By this point the crowd itself had become the phenomenon drawing the crowd, and the following day, September 19, over 5,000 financial district employees downed tools, left work and poured into the streets at 1:15 pm to watch the 5-foot 3-inch brunette exit the BMT station clad in a tight yellow sweater and miniskirt and walk to her job at the Chemical Bank New York Trust Company's downtown data processing center.[1] Police closed the streets and escorted her through the mob, which damaged three cars as men climbed on their roofs to gain a better view. Stockbrokers and bankers leaned out of windows overlooking Wall Street to watch as trading came to a virtual halt. "Ticker tapes went untended and dignified brokers ran amok," wrote New York magazine.[2] Photographers from all the daily papers and Life,[3] Time, and New York[1] snapped her picture. "A Bust Panics Wall Street As The Tape Reads 43" read a headline in the Daily News.
The following day, Friday, September 20, the corner of Wall and Broad was jammed with 10,000 spectators and press who waited for Gottfried in vain.[4] Her boss had called and asked her to stay home to put a stop to the disturbances.

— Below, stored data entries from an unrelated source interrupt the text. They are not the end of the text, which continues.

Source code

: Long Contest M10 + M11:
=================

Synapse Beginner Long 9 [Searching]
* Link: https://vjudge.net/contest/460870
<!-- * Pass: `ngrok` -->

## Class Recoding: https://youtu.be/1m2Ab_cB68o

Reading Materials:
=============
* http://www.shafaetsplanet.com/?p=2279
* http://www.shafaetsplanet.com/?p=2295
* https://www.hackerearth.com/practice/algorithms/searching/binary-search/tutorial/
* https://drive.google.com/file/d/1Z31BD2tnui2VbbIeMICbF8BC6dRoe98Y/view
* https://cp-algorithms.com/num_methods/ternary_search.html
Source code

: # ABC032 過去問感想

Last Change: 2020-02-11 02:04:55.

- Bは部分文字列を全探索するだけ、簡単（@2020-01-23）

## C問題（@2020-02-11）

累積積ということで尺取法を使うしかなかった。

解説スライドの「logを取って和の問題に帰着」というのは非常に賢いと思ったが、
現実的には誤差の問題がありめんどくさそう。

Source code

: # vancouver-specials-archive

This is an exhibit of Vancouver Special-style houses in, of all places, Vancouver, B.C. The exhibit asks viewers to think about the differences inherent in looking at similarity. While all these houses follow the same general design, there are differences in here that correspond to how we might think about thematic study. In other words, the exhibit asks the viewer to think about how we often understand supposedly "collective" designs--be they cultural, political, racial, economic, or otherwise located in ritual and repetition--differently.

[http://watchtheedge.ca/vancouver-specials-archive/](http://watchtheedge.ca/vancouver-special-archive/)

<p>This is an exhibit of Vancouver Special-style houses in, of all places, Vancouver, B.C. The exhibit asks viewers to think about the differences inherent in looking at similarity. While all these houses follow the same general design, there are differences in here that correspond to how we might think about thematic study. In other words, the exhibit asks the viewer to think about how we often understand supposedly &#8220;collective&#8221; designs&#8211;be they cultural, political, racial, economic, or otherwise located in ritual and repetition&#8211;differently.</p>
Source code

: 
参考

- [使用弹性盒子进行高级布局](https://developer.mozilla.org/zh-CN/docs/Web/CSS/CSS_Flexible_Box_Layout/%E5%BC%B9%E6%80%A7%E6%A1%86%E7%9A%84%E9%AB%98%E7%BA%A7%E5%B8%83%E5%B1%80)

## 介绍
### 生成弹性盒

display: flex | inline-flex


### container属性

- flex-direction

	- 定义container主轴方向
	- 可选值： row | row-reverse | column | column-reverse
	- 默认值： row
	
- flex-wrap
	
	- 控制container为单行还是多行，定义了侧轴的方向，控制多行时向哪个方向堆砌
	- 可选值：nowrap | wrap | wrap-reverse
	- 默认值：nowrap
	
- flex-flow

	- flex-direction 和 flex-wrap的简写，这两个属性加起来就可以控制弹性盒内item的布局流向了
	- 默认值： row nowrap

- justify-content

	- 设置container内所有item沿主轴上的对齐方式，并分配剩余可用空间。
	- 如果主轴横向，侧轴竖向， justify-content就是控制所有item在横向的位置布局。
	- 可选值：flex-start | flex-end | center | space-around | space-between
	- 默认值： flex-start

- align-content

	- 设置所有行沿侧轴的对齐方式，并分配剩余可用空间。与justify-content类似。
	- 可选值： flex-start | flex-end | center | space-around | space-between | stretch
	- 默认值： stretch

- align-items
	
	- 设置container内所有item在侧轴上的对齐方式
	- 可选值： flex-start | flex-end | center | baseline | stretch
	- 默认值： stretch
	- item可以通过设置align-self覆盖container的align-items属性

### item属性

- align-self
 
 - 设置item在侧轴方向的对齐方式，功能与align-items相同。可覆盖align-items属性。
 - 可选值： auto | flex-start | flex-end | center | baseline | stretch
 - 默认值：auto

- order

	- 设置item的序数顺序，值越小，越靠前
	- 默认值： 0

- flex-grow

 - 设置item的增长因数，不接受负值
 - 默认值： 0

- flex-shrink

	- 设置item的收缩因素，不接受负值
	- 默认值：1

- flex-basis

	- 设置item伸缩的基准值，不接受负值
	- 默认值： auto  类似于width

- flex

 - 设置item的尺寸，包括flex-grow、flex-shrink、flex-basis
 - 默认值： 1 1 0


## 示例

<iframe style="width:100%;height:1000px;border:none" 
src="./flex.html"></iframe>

A nice Jewish girl who lived at home with her parents in Williamsburg, she wasn't seeking notoriety and started taking a different route to work.[5] "I think they're all crazy," she was quoted as saying. "What are they doing this for? I'm just an ordinary girl."[6] On October 4, publicists took other busty women to Wall Street as rivals for Gottfried's attention: Mrs. Geri Stotts, an office manager flown in from Burbank, California by a Los Angeles radio station,[7] and Ronnie Bell, a stripper in a New York burlesque house.[8]
After that, the Francine mania on Wall Street quickly subsided.
Responses
Although Gottfried made it clear to interviewers that she was willing to entertain movie and modeling offers, her 15 minutes of fame were soon over and she quickly faded into obscurity. Brief accounts of the crowd-gathering phenomenon she triggered subsequently appeared in a number of sociological and pop historical books, some treating it as a survival of the so-called "bosom mania" of the 1950s.[9] A folk song about her, slyly contrasting the crowd that went to see her with the one welcoming presidential candidate Richard Nixon nearby, was published in Broadside magazine. Artist and prankster Joey Skaggs offered a facetious show of support by hanging a 50-foot black bra opposite the stock exchange. She dined with the Apollo 10 astronauts, and Esquire awarded her a "Dubious Achievement" award, depicting her with other "dubious achievers" on the cover of the January 1970 issue. She was referenced as a cultural icon of the era in Thomas Hauser's novel Finding the Princess.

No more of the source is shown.